Here are a couple of passages from D.A. Carson's excellent treatment of this subject, The Difficult Doctrine of the Love of God:

I do not think that what the Bible says about the love of God can long survive at the forefront of our thinking if it is abstracted from the sovereingty of God, the holiness of God, the wrath of God, the providence of God, or the personhood of God -- to mention only a few nonnegotiable elements of basic Christianity.

Later, Carson writes:
If the love of God is exclusively portrayed as an inviting, yearning, sinner-seeking, rather lovesick passion, we may strengthen the hands of . . . those more interested in God's inner emotional life than in his justice and glory, but the cost will be massive. There is some truth in this picture of God . . . some glorious truth. Made absolute, however, it not only treats complementary texts as if they were not there, but it steals God's sovereignty from him and our security from us.

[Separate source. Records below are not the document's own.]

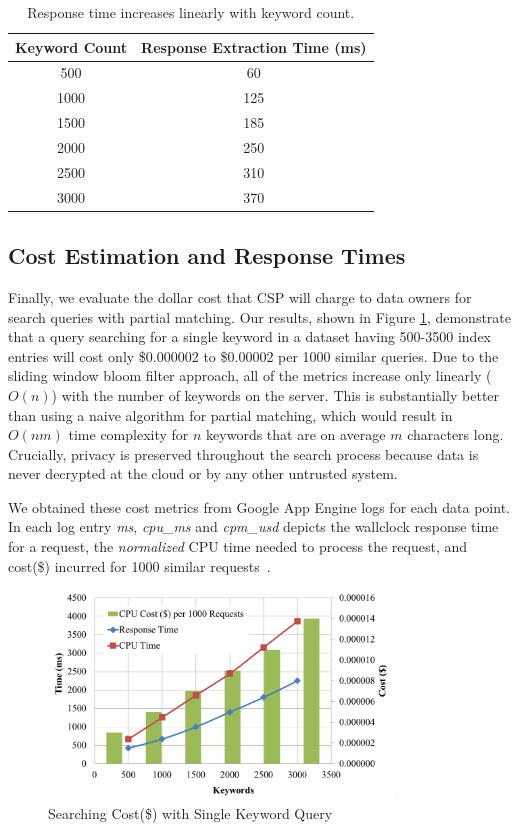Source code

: \begin{table}[th!]
\centering
\caption{Response time increases linearly with keyword count.}
\label{tab:search_response_time}
\begin{tabular}{| c | c | }
\hline
Keyword Count & Response Extraction Time (ms) \\
\hline
500  &  60 \\
1000 &  125 \\
1500 &  185 \\
2000 &  250 \\
2500 &  310 \\
3000 &  370 \\
\hline
\end{tabular}


\end{table}


\subsection{Cost Estimation and Response Times}

Finally, we evaluate the dollar cost that CSP will charge to data owners for search
queries with partial matching. 
Our results, shown in Figure \ref{fig:cost_single_query}, demonstrate that a query
searching for a single keyword in a dataset having 500-3500 index entries will cost only 
\$0.000002 to \$0.00002 per 1000 similar
queries. Due to the sliding window bloom filter approach, 
all of the metrics increase only linearly ($O(n)$) with the number
of keywords on the server. This is substantially better than using a naive algorithm 
for partial matching, which would result in $O(nm)$ time complexity 
for $n$ keywords that are on average $m$ characters long. Crucially,
privacy is preserved throughout the search process because data is never
decrypted at the cloud or by any other untrusted system.

We obtained these cost metrics from Google App Engine logs for each data point. In
each log entry \emph{ms}, \emph{cpu\_ms} and \emph{cpm\_usd} depicts the wallclock response
time for a request, the \emph{normalized} CPU time needed to process the
request, and cost(\$) incurred for 1000 similar requests~\cite{google_cloud_logs}.


\begin{figure}
  \centering
  \includegraphics[width= 3.6in]{figures/cost_keywords_graph.png}
  \caption{Searching Cost(\$) with Single Keyword Query}
  \label{fig:cost_single_query}
\end{figure}
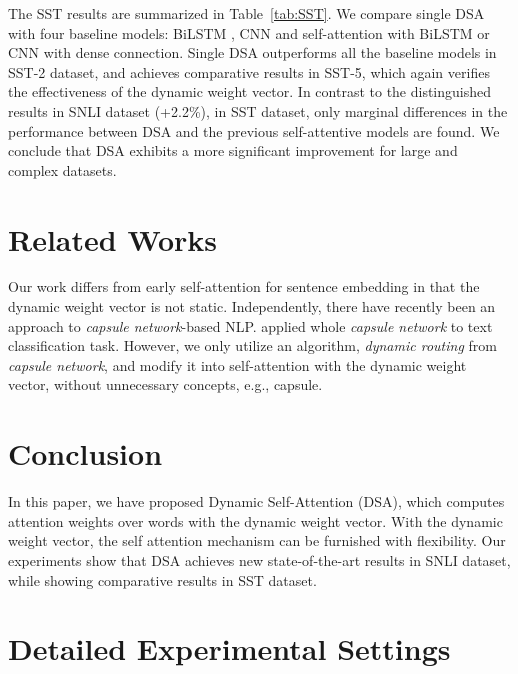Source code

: \documentclass[11pt,a4paper]{article}
\newcommand{\appendixhead}{\centering\textbf{\huge Appendix}
\vspace{0.25in}}
\begin{document}
The SST results are summarized in Table~\ref{tab:SST}. We compare single DSA with four baseline models: BiLSTM \cite{baseline_lstm_bilstm}, CNN \cite{yoonkim} and self-attention with BiLSTM or CNN with dense connection. Single DSA outperforms all the baseline models in SST-2 dataset, and achieves comparative results in SST-5, which again verifies the effectiveness of the dynamic weight vector. In contrast to the distinguished results in SNLI dataset (+2.2\%), in SST dataset, only marginal differences in the performance between DSA and the previous self-attentive models are found. We conclude that DSA exhibits a more significant improvement for large and complex datasets.





\section{Related Works}\label{relatedworks}




Our work differs from early self-attention for sentence embedding \cite{Yang,hierarchical,self-attentive,disan} in that the dynamic weight vector is not static. Independently, there have recently been an approach to \textit{capsule network}-based NLP. \citet{capsuletext2} applied whole \textit{capsule network} to text classification task. However, we only utilize an algorithm, \textit{dynamic routing} from \textit{capsule network}, and modify it into self-attention with the dynamic weight vector, without unnecessary concepts, e.g., capsule.

\section{Conclusion}\label{conclusion}

In this paper, we have proposed Dynamic Self-Attention (DSA), which computes attention weights over words with the dynamic weight vector. With the dynamic weight vector, the self attention mechanism can be furnished with flexibility. Our experiments show that DSA achieves new state-of-the-art results in SNLI dataset, while showing comparative results in SST dataset.








\twocolumn[\appendixhead]
\section*{Detailed Experimental Settings}\label{supplemn}
\renewcommand{\thesubsection}{\Alph{subsection}}
\end{document}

Now, I will try to be good and not state any conclusions or firm personal beliefs on the details of these matters in this post. But in the comments thread, perhaps we can hash out our differences through discussion and maybe even reach some conclusions.

In another book by Carson, a sort of companion volume to The Difficult Doctrine called Love in Hard Places, he takes on certain "hard cases." If Christians collectively believe we are to love everyone because God does, we must ask ourselves questions like:
  • "What does it mean to love Osama bin Laden?"
  • "What does it mean to love Saddam Hussein?"
  • "Is this similar to the love you have for your mother and if different how and why?"

I ask you the same questions. Does God love everyone the same way? If not, should we?

Perhaps we should begin with a biblical example.
How do you personally interpret the following passage: - THOUGHTS?
Yet, before the twins were born or had done anything good or bad . . . she was told, "The older will serve the younger." Just as it is written: "Jacob I loved, but Esau I hated."